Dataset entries
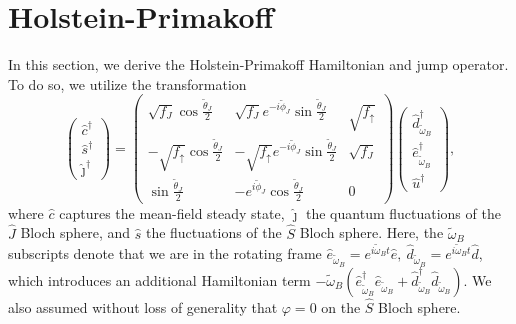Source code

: \documentclass[11pt]{article}
\begin{document}
\section{Holstein-Primakoff}
\label{sec:HP}

In this section, we derive the Holstein-Primakoff Hamiltonian and jump operator. To do so, we utilize the transformation 
\begin{equation}
    \left( 
    \begin{array}{c}
    \hat c^\dagger \\
    \hat s^\dagger \\
    \hat \jmath^\dagger 
    \end{array} 
    \right)
    = 
    \left(
    \begin{array}{ccc}
         \sqrt{f_J} \cos \frac{\tilde{\theta}_J}{2} & \sqrt{f_J} e^{-i \tilde{\phi}_J} \sin \frac{\tilde{\theta}_J}{2} & \sqrt{f_{\uparrow}} \\
         -\sqrt{f_{\uparrow}} \cos \frac{\tilde{\theta}_J}{2} & -\sqrt{f_{\uparrow}} e^{- i \tilde{\phi}_J} \sin \frac{\tilde{\theta}_J}{2} & \sqrt{f_J}\\
         \sin \frac{\tilde{\theta}_J}{2} & -e^{i \tilde{\phi}_J} \cos \frac{\tilde{\theta}_J}{2} & 0
    \end{array} \right)
    \left(
    \begin{array}{c}
        \hat d_{\tilde{\omega}_B}^\dagger \\
        \hat{e}_{\tilde{\omega}_B}^\dagger \\
        \hat u^\dagger     
    \end{array}
    \right),
\end{equation}
where $\hat c$ captures the mean-field steady state, $\hat \jmath$ the quantum fluctuations of the $\hat J$ Bloch sphere, and $\hat s$ the fluctuations of the $\hat S$ Bloch sphere. Here, the $\tilde{\omega}_B$ subscripts denote that we are in the rotating frame $\hat e_{\tilde{\omega}_B} = e^{i \tilde{\omega}_B t} \hat e, ~\hat d_{\tilde{\omega}_B} = e^{i \tilde{\omega}_B t} \hat d$, which introduces an additional Hamiltonian term $-\tilde{\omega}_B(\hat{e}^\dagger_{\tilde{\omega}_B} \hat{e}_{\tilde{\omega}_B} + \hat{d}^\dagger_{\tilde{\omega}_B} \hat{d}_{\tilde{\omega}_B})$. We also assumed without loss of generality that $\varphi = 0$ on the $\hat S$ Bloch sphere.
\end{document}
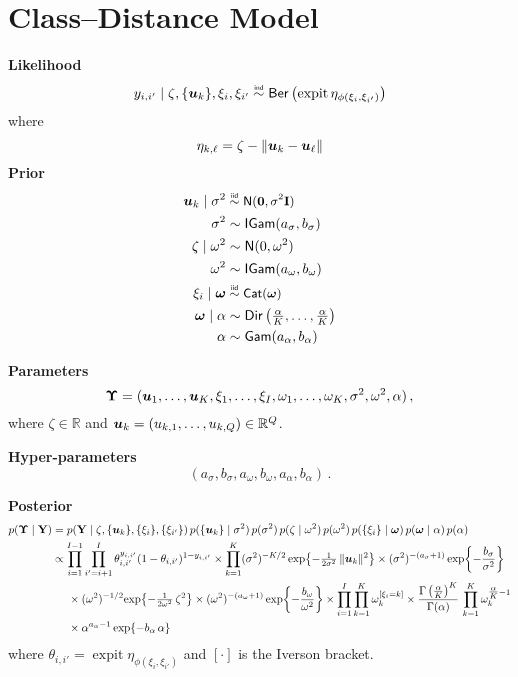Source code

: \documentclass[letterpaper,12pt,openany]{article}
\def\exp#1{{\rm exp}{#1}}
\def\frac#1#2{{{#1}\over{#2}}}
\DeclareMathOperator*{\expit}{expit}
\newcommand\simiid{\mathrel{\overset{\makebox[0pt]{\mbox{\normalfont\tiny\sffamily iid}}}{\sim}}}
\newcommand\simind{\mathrel{\overset{\makebox[0pt]{\mbox{\normalfont\tiny\sffamily ind}}}{\sim}}}
\newcommand{\ex}[1]{\exp{ \left\{ #1 \right\}}}
\def\Cat{\small{\mathsf{Cat}}}
\def\Dir{\small{\mathsf{Dir}}}
\def\Ber{\small{\mathsf{Ber}}}
\def\Nor{\small{\mathsf{N}}}
\def\Gamd{\small{\mathsf{Gam}}}
\def\IGamd{\small{\mathsf{IGam}}}
\def\I{\mathbf{I}}\def\i{\mathbf{i}}\def\Iv{\boldsymbol{I}}\def\iv{\boldsymbol{i}}
\def\Y{\mathbf{Y}}\def\y{\mathbf{y}}\def\Yv{\boldsymbol{Y}}\def\yv{\boldsymbol{y}}
\def\al{\alpha}\def\alv{\boldsymbol{\alpha}}
\def\sig{\sigma}\def\sigv{\boldsymbol{\sigma}}
\def\ome{\omega}
\def\zerov{\boldsymbol{0}}
\def\reals{\mathbb{R}}
\begin{document}
\section{Class--Distance Model}

\textbf{Likelihood}
$$y_{i,i'}\mid \zeta, \{\uv_k \}, \xi_i,\xi_{i'} \simind \Ber\left( \expit\eta_{\phi(\xi_i,\xi_{i'})}  \right)$$
where
$$\eta_{k,\ell} = \zeta - \|\boldsymbol{u}_k - \boldsymbol{u}_\ell\|$$
\textbf{Prior}
\begin{align*}
\uv_{k}\mid\sigma^2 & \simiid \Nor(\zerov,\sig^2\I) \\
\sigma^2            & \sim    \IGamd(a_{\sig}, b_{\sig}) \\
\zeta\mid \ome^2    & \sim    \Nor(0,\ome^2)        \\
\ome^2              & \sim    \IGamd(a_{\ome}, b_{\ome}) \\
\xi_i\mid\omev &\simiid \Cat(\omev) \\
\omev\mid\al &\sim \Dir\left(\tfrac{\al}{K},\ldots,\tfrac{\al}{K}\right) \\
\al &\sim \Gamd(a_\al,b_\al)
\end{align*}

\textbf{Parameters}
$$\UPS=(\uv_1,\ldots,\uv_K, \xi_1,\ldots,\xi_I,\omega_1,\ldots,\omega_K, \sig^2, \ome^2, \alpha)\,,$$
where $\zeta\in\reals$ and $\uv_k=(u_{k,1},\ldots,u_{k,Q})\in\reals^Q$.

\textbf{Hyper-parameters} $$(a_{\sig}, b_{\sig}, a_{\ome}, b_{\ome}, a_\al, b_\al)\,.$$

\textbf{Posterior}
\begin{align*}
p(\UPS\mid\Y) &= p(\Y\mid \zeta, \{\uv_k \}, \{\xi_{i}\}, \{\xi_{i'}\})\,p(\{\uv_k\}\mid\sigma^2)\,p(\sigma^2)\,p(\zeta\mid\omega^2)\,p(\omega^2)\,p(\{\xi_i\}\mid\omev)\,p(\omev\mid\alpha)\,p(\alpha)\\
&\propto\prod_{i=1}^{I-1}\prod_{i'=i+1}^I \theta_{i,i'}^{y_{i,i'}}(1-\theta_{i,i'})^{1-y_{i,i'}} \times 
\prod_{k=1}^K (\sig^2)^{-K/2}\,\ex{-\tfrac{1}{2\sig^2}\,\|\uv_k\|^2} \times(\sig^2)^{-(a_\sig+1)}\,\ex{-\frac{b_\sig}{\sig^2}} \\
&\hspace{0.5cm} \times (\ome^2)^{-1/2} \ex{-\tfrac{1}{2\ome^2}\,\zeta^2} \times (\ome^2)^{-(a_\ome+1)}\,\ex{-\frac{b_\ome}{\ome^2}} 
\times \prod_{i=1}^I\prod_{k=1}^K\omega_k^{[\xi_i=k]} \times \frac{\Gamma\left(\tfrac{\al}{K}\right)^K}{\Gamma(\alpha)}\,\prod_{k=1}^K \ome_k^{\tfrac{\al}{K}-1} \\
&\hspace{0.5cm} \times \alpha^{a_\al-1}\,\ex{-b_\al\,\al}
\end{align*}
where $\theta_{i,i'}=\expit\eta_{\phi(\xi_i,\xi_{i'})}$ and $[\cdot]$ is the Iverson bracket.
\end{document}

_ASSIGNMENT_
The answer must be every line of the records that contains the word "right".

_ANSWER TO THIS TASK_
    \right)
    \end{array} \right)
    \right),
\newcommand{\ex}[1]{\exp{ \left\{ #1 \right\}}}
$$y_{i,i'}\mid \zeta, \{\uv_k \}, \xi_i,\xi_{i'} \simind \Ber\left( \expit\eta_{\phi(\xi_i,\xi_{i'})}  \right)$$
\omev\mid\al &\sim \Dir\left(\tfrac{\al}{K},\ldots,\tfrac{\al}{K}\right) \\
\times \prod_{i=1}^I\prod_{k=1}^K\omega_k^{[\xi_i=k]} \times \frac{\Gamma\left(\tfrac{\al}{K}\right)^K}{\Gamma(\alpha)}\,\prod_{k=1}^K \ome_k^{\tfrac{\al}{K}-1} \\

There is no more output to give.